Fareed Zakaria read his recent article at Time Magazine during the opening of his show on CNN this Sunday and while I take issue with his idea of who the "experts" that Romney should be enlisting on foreign policy are, he's exactly right that Romney is doubling down on the very policies that have made President Obama unpopular -- our lopsided support for Israel and the use of drones to go after so-called terrorists.

Failure to Launch:

Mitt Romney picked a bad day to launch a blistering attack on Barack Obama's foreign policy. As Romney was speaking to the annual gathering of the Veterans of Foreign Wars, charging Obama with weakness, betrayal and mendacity, NBC News and the Wall Street Journal released a new poll. It turns out that on "handling of foreign policy," Americans prefer Obama to Romney by 15 points.

Romney's principal charge against Obama is that he has angered America's allies and emboldened its enemies. Again, it turns out that some recently released data contradict the claim. The Pew Foundation released one of its global surveys in June, soliciting opinions from several countries around the world. When asked if they have "some" or a "great deal of" trust in President Obama, the numbers are overwhelmingly positive. In Britain, for example, which is Romney's first stop on his foreign tour, 80% of people trust Obama, compared with 16% who trusted George W. Bush. All countries surveyed have much higher approval ratings of America in 2012 than they did in 2008, when Bush was President. (It's fair to note that the numbers have come down from their 2009 highs, just after Obama's Inauguration, when expectations were soaring.) [...]
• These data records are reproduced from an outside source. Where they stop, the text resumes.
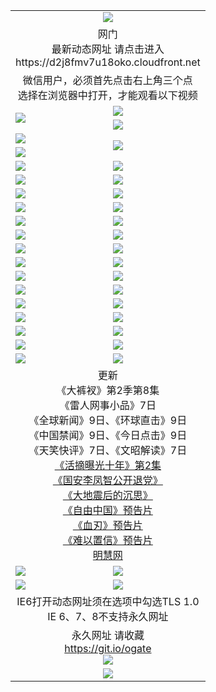 ﻿<table>
  <tr></tr>
  <tr><td colspan=2 align=center><img src="https://cloud.githubusercontent.com/assets/11880933/13434984/f430fae2-e012-11e5-814f-c2df1e82b247.jpg" /></td></tr>
  <tr><td colspan=2 align=center>网门<br>最新动态网址 请点击进入
<br>https://d2j8fmv7u18oko.cloudfront.net
    </td>
  </tr>
  <tr>
    <td colspan=2 align=center>微信用户，必须首先点击右上角三个点<br>选择在浏览器中打开，才能观看以下视频</td>
  </tr>
  <tr>
    <td rowspan=2><a href="https://d2j8fmv7u18oko.cloudfront.net/ogUP.aspx?name=11DKC.mp4&count=T:2,2:8,1:16&from=github" target="_blank"><img src="https://d2j8fmv7u18oko.cloudfront.net/Up/11DKC1.jpg" /></a></td> 
    <td><div><a href="https://d2j8fmv7u18oko.cloudfront.net/ogUP.aspx?name=LRWS.mp4&count=7B:9,6B:44,5A:10,5B:35,4A:14,4B:19,3A:10,3B:26,2A:16,2B:21,1A:23,1B:29&current=7B:9" target="_blank"><img src="https://d2j8fmv7u18oko.cloudfront.net/Up/LRWS.jpg" /></a></td>
   </tr>
  <tr>
    <td><a href="https://d2j8fmv7u18oko.cloudfront.net/ogNiceVedio.aspx" target="_blank"><img src="https://d2j8fmv7u18oko.cloudfront.net/Up/TGKDY.jpg" /></a></td>
  </tr>
  <tr>
    <td><a href="https://d2j8fmv7u18oko.cloudfront.net/ogUP.aspx?name=JQR.mp4&count=2" target="_blank"><img src="https://d2j8fmv7u18oko.cloudfront.net/Up/JQR.jpg" /></a></td>   
    <td rowspan=2><a href="https://d2j8fmv7u18oko.cloudfront.net/ogUP.aspx?name=JP.mp4&count=9" target="_blank"><img src="https://d2j8fmv7u18oko.cloudfront.net/Up/JP.jpg" /></td>
  </tr>
  <tr>
    <td><a href="https://d2j8fmv7u18oko.cloudfront.net/ogUP.aspx?name=WH.mp4" target="_blank"><img src="https://d2j8fmv7u18oko.cloudfront.net/Up/WH.jpg" /></a></td>
  </tr>
  <tr>
    <td><a href="https://d2j8fmv7u18oko.cloudfront.net/ogUP.aspx?name=SSZJ.mp4&count=480P:9,S:2" target="_blank"><img src="https://d2j8fmv7u18oko.cloudfront.net/Up/SSZJ.jpg" /></a></td>
    <td><a href="https://d2j8fmv7u18oko.cloudfront.net/ogUP.aspx?name=ZY.mp4&count=2015:16" target="_blank"><img src="https://d2j8fmv7u18oko.cloudfront.net/Up/ZY.jpg" /></a</td>
  </tr>
  <tr>
    <td><a href="https://d2j8fmv7u18oko.cloudfront.net/ogUP.aspx?name=XTFY.mp4&count=B:2,A:24" target="_blank"><img src="https://d2j8fmv7u18oko.cloudfront.net/Up/XTFY.jpg" /></a></td>
    <td><a href="https://d2j8fmv7u18oko.cloudfront.net/ogUP.aspx?name=1XQK.mp4&count=13" target="_blank"><img src="https://d2j8fmv7u18oko.cloudfront.net/Up/1XQK.jpg" /></a</td>
  </tr>
  <tr>
    <td><a href="https://d2j8fmv7u18oko.cloudfront.net/ogUP.aspx?name=1LYF.mp4&count=2" target="_blank"><img src="https://d2j8fmv7u18oko.cloudfront.net/Up/1LYF0.jpg" /></a></td>
    <td><a href="https://d2j8fmv7u18oko.cloudfront.net/ogUP.aspx?name=1ZGC.mp4&count=6" target="_blank"><img src="https://d2j8fmv7u18oko.cloudfront.net/Up/1ZGC0.jpg" /></a></td>
  </tr>
  <tr>
    <td><a href="https://d2j8fmv7u18oko.cloudfront.net/ogUP.aspx?name=1ZKM.mp4&count=3&current=3" target="_blank"><img src="https://d2j8fmv7u18oko.cloudfront.net/Up/1ZKM0.jpg" /></a></td>  
    <td><a href="https://d2j8fmv7u18oko.cloudfront.net/ogUP.aspx?name=1WWY.mp4&count=6&current=6" target="_blank"><img src="https://d2j8fmv7u18oko.cloudfront.net/Up/1WWY0.jpg" /></a></td>
  </tr>
  <tr>
    <td><a href="https://d2j8fmv7u18oko.cloudfront.net/ogUP.aspx?name=10JGY.mp4&count=3" target="_blank"><img src="https://d2j8fmv7u18oko.cloudfront.net/Up/10JGY0.jpg" /></a></td>
    <td><a href="https://d2j8fmv7u18oko.cloudfront.net/ogUP.aspx?name=10CYS.mp4&count=2" target="_blank"><img src="https://d2j8fmv7u18oko.cloudfront.net/Up/10CYS0.jpg" /></a></td>
  </tr>
  <tr>
    <td><a href="https://d2j8fmv7u18oko.cloudfront.net/ogUP.aspx?name=4SQQ.mp4&count=201603:7,201602:20,201601:21&current=201603:7" target="_blank"><img src="https://d2j8fmv7u18oko.cloudfront.net/Up/4SQQ0.jpg"/></a></td>
    <td><a href="https://d2j8fmv7u18oko.cloudfront.net/ogUP.aspx?name=4SHQ.mp4&count=201603:9,201602:27,201601:28&current=201603:9" target="_blank"><img src="https://d2j8fmv7u18oko.cloudfront.net/Up/4SHQ0.jpg"/></a></td>
  </tr>
  <tr>
    <td><a href="https://d2j8fmv7u18oko.cloudfront.net/ogUP.aspx?name=4SZG.mp4&count=201603:8,201602:21,201601:23&current=201603:8" target="_blank"><img src="https://d2j8fmv7u18oko.cloudfront.net/Up/4SZG0.jpg"/></a></td>
    <td><a href="https://d2j8fmv7u18oko.cloudfront.net/ogUP.aspx?name=4SDJ.mp4&count=201603A:8,201603B:5,201602A:24,201602B:7,201601A:48,201601B:6&current=201603A:8" target="_blank"><img src="https://d2j8fmv7u18oko.cloudfront.net/Up/4SDJ0.jpg"/></a></td>
  </tr>
  <tr>
    <td><a href="https://d2j8fmv7u18oko.cloudfront.net/ogUP.aspx?name=4SGX.mp4&count=201603:1&current=201603:1" target="_blank"><img src="https://d2j8fmv7u18oko.cloudfront.net/Up/4SGX0.jpg"/></a></td>
    <td><a href="https://d2j8fmv7u18oko.cloudfront.net/ogUP.aspx?name=4SHD.mp4&count=201603:3&current=201603:1" target="_blank"><img src="https://d2j8fmv7u18oko.cloudfront.net/Up/4SHD0.jpg"/></a></td>
  </tr>
  <tr>
    <td><a href="https://d2j8fmv7u18oko.cloudfront.net/ogUP.aspx?name=4CTX.mp4&count=201603:2,201602:3,201601:4&current=201603:2" target="_blank"><img src="https://d2j8fmv7u18oko.cloudfront.net/Up/4CTX0.jpg"/></a></td>
    <td><a href="https://d2j8fmv7u18oko.cloudfront.net/ogUP.aspx?name=4CWZ.mp4&count=201603:1,201602:4,201601:4&current=201603:1" target="_blank"><img src="https://d2j8fmv7u18oko.cloudfront.net/Up/4CWZ0.jpg"/></a></td>
  </tr>
  <tr>
    <td><a href="https://d2j8fmv7u18oko.cloudfront.net/onUP.aspx?name=https://d2t6x1lwzcff38.cloudfront.net/" target="_blank"><img src="https://d2j8fmv7u18oko.cloudfront.net/Up/0DTW.jpg"/></a></td>
    <td><a href="https://d2j8fmv7u18oko.cloudfront.net/onUP.aspx?name=https://d240ns8up8earz.cloudfront.net/acenter/" target="_blank"><img src="https://d2j8fmv7u18oko.cloudfront.net/Up/0TDW.jpg" /></a></td>
  </tr>
  <tr>
    <td><a href="https://d2j8fmv7u18oko.cloudfront.net/onUP.aspx?name=https://d4508d6vomz2p.cloudfront.net/gb/nsc413.htm" target="_blank"><img src="https://d2j8fmv7u18oko.cloudfront.net/Up/0DJY.jpg" /></a></td>
    <td><a href="https://d2j8fmv7u18oko.cloudfront.net/onUP.aspx?name=https://d3bxwq7vzudb5l.cloudfront.net/xtr/gb/prog204.html" target="_blank"><img src="https://d2j8fmv7u18oko.cloudfront.net/Up/0XTR.jpg" /></a></td>
  </tr>
  <tr>
    <td><a href="https://d2j8fmv7u18oko.cloudfront.net/onUP.aspx?name=https://d3aj00iefsmfgc.cloudfront.net/" target="_blank"><img src="https://d2j8fmv7u18oko.cloudfront.net/Up/0MHW.jpg" /></a></td>
    <td><a href="https://d2j8fmv7u18oko.cloudfront.net/onUP.aspx?name=https://d1lcj91uv80klr.cloudfront.net/" target="_blank"><img src="https://d2j8fmv7u18oko.cloudfront.net/Up/0ZJW.jpg" /></a></td>
  </tr>
  <tr>
    <td><a href="https://d2j8fmv7u18oko.cloudfront.net/ogUP.aspx?name=0FG.zip" target="_blank"><img src="https://d2j8fmv7u18oko.cloudfront.net/Up/0FG.jpg" /></a></td>
    <td><a href="https://d2j8fmv7u18oko.cloudfront.net/ogUP.aspx?name=0FGA.apk" target="_blank"><img src="https://d2j8fmv7u18oko.cloudfront.net/Up/0FGA.jpg" /></a></td>
  </tr>
  <tr>
    <td><a href="https://d2j8fmv7u18oko.cloudfront.net/ogUP.aspx?name=0U.zip" target="_blank"><img src="https://d2j8fmv7u18oko.cloudfront.net/Up/0U.jpg" /></a></td>
    <td><a href="https://d2j8fmv7u18oko.cloudfront.net/ogUP.aspx?name=0UA.apk" target="_blank"><img src="https://d2j8fmv7u18oko.cloudfront.net/Up/0UA.jpg" /></a></td>
  </tr>
  <tr>
    <td><a href="https://d2j8fmv7u18oko.cloudfront.net/ogUP.aspx?name=0iPPOTV.zip" target="_blank"><img src="https://d2j8fmv7u18oko.cloudfront.net/Up/0iPPOTV.jpg" /></a></td>
    <td><a href="https://d2j8fmv7u18oko.cloudfront.net/ogUP.aspx?name=0iNTD.apk" target="_blank"><img src="https://d2j8fmv7u18oko.cloudfront.net/Up/0iNTD.jpg" /></a></td>
  </tr>
  <tr>
    <td colspan=2 align=center>更新<br>
      《大裤衩》第2季第8集<br>
      《雷人网事小品》7日<br>
      《全球新闻》9日、《环球直击》9日<br>
      《中国禁闻》9日、《今日点击》9日<br>
      《天笑快评》7日、《文昭解读》7日<br>
      <a href="https://d2j8fmv7u18oko.cloudfront.net/ogUP.aspx?name=SSZJ.mp4&count=480P:9,S:2&current=S:2" target="_blank">《活摘曝光十年》第2集</a><br>
      <a href="https://d2j8fmv7u18oko.cloudfront.net/ogUP.aspx?name=4LFZ.mp4" target="_blank">《国安李凤智公开退党》</a><br>
      <a href="https://d2j8fmv7u18oko.cloudfront.net/ogUP.aspx?name=4DDZHDCS.mp4" target="_blank">《大地震后的沉思》</a><br>
      <a href="https://d2j8fmv7u18oko.cloudfront.net/ogUP.aspx?name=11ZYZG0.mp4" target="_blank">《自由中国》预告片</a><br>
      <a href="https://d2j8fmv7u18oko.cloudfront.net/ogUP.aspx?name=11XR.mp4" target="_blank">《血刃》预告片</a><br>
      <a href="https://d2j8fmv7u18oko.cloudfront.net/ogUP.aspx?name=11NYZX.mp4&count=2" target="_blank">《难以置信》预告片</a><br>
      <a href="https://d2j8fmv7u18oko.cloudfront.net/onUP.aspx?name=https://www.minghui.org/" target="_blank">明慧网</a></td>
    </td>
  </tr>
  <tr>
    <td><a href="https://d2j8fmv7u18oko.cloudfront.net/ogNice.aspx" target="_blank"><img src="https://d2j8fmv7u18oko.cloudfront.net/Up/0WCYY.jpg" /></a></td>
    <td><a href="https://d2j8fmv7u18oko.cloudfront.net/onCO.aspx?ob=600%E4%BA%8B%E7%89%A9&op=%E5%A2%9E%E5%88%A0%E6%94%B9&args=WH1~%23%E7%B1%BB%E5%9E%8B6%E6%96%B0%E9%97%BB%7c%23%E7%B1%BB%E5%9E%8B6%E8%AF%84%E8%AE%BA&mode=" target="_blank"><img src="https://d2j8fmv7u18oko.cloudfront.net/Up/0WZTT.jpg" /></a></td> 
  </tr>
  <tr>
    <td><a href="https://d2j8fmv7u18oko.cloudfront.net/ogDY.aspx" target="_blank"><img src="https://d2j8fmv7u18oko.cloudfront.net/Up/0FK.jpg" /></a></td>
    <td><a href="https://d2j8fmv7u18oko.cloudfront.net/ogST.aspx" target="_blank"><img src="https://d2j8fmv7u18oko.cloudfront.net/Up/0ST.jpg" /></a></td> 
  </tr>
  <tr>
    <td colspan=2 align=center>IE6打开动态网址须在选项中勾选TLS 1.0<br/>IE 6、7、8不支持永久网址<br/>
      <!--微信可扫描以下临时二维码<br/>https://bit.ly/1mBQHW8<br/><a href="https://d2j8fmv7u18oko.cloudfront.net/Up/0WMGDL3.png" target="_blank"><img src="https://d2j8fmv7u18oko.cloudfront.net/Up/0WMGD3.png"/></a><br-->
  </tr>
  <tr>
    <td colspan=2 align=center>永久网址 请收藏<br/><a href="https://git.io/ogate" target="_blank">https://git.io/ogate</a><br/><a href="https://d2j8fmv7u18oko.cloudfront.net/Up/0WMGDL2.png" target="_blank"><img src="https://d2j8fmv7u18oko.cloudfront.net/Up/0WMGD2.png"/></a></td>
  </tr>
  <tr>
    <td colspan=2 align=center><a href="https://d2j8fmv7u18oko.cloudfront.net/ogUP.aspx?name=0oGate.apk" target="_blank"><img src="https://d2j8fmv7u18oko.cloudfront.net/Up/0WMAZ.jpg" /></a></td>
  </tr>
  <!--tr>
    <td colspan=2 align=center>可能失效的动态网址
    </td>
  </tr-->
</table>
There are parts of the world where approval rates for Obama have dropped significantly and where America is viewed with suspicion. They include Russia, China and the countries of the Arab world. This would suggest that Obama has not given these countries what they want, thus earning their disfavor. That is precisely what Romney seems to want in his speech--approval from allies and disapproval from adversaries.

And consider the reasons Obama's ratings are low in the Arab world. The two strongest justifications given by people in every Arab country that was surveyed are, first, that he has not been fair in dealing with the Israeli-Palestinian issue, and second, that he has used drone attacks in Afghanistan and Pakistan to go after terrorists. In other words, the reason Obama has lost some of his global popularity is that he is perceived as too pro-Israeli and too hawkish. [...]

Romney has tried to dredge up the standard-issue Cold War Republican attack on Democrats: the world is dangerous, our enemies are growing strong, and Obama is weak. The problem is, most Americans recognize that none of this is true. The world is actually quite peaceful right now; our adversaries--like Iran--are weak and isolated. China is growing strong but has not used its power to contest America in national-security terms. The one enemy Americans recognize and worry about remains al-Qaeda and its affiliated Islamic terrorist groups, and Obama has been relentless in attacking them. [...]

Romney faces a tough problem. President Obama is the first Democrat in nearly 50 years to enter an election with a dramatic advantage in foreign policy. (The last time was Lyndon Johnson vs. Barry Goldwater in 1964.) Unless Romney can craft a smart, strategic alternative, that gap will only get wider.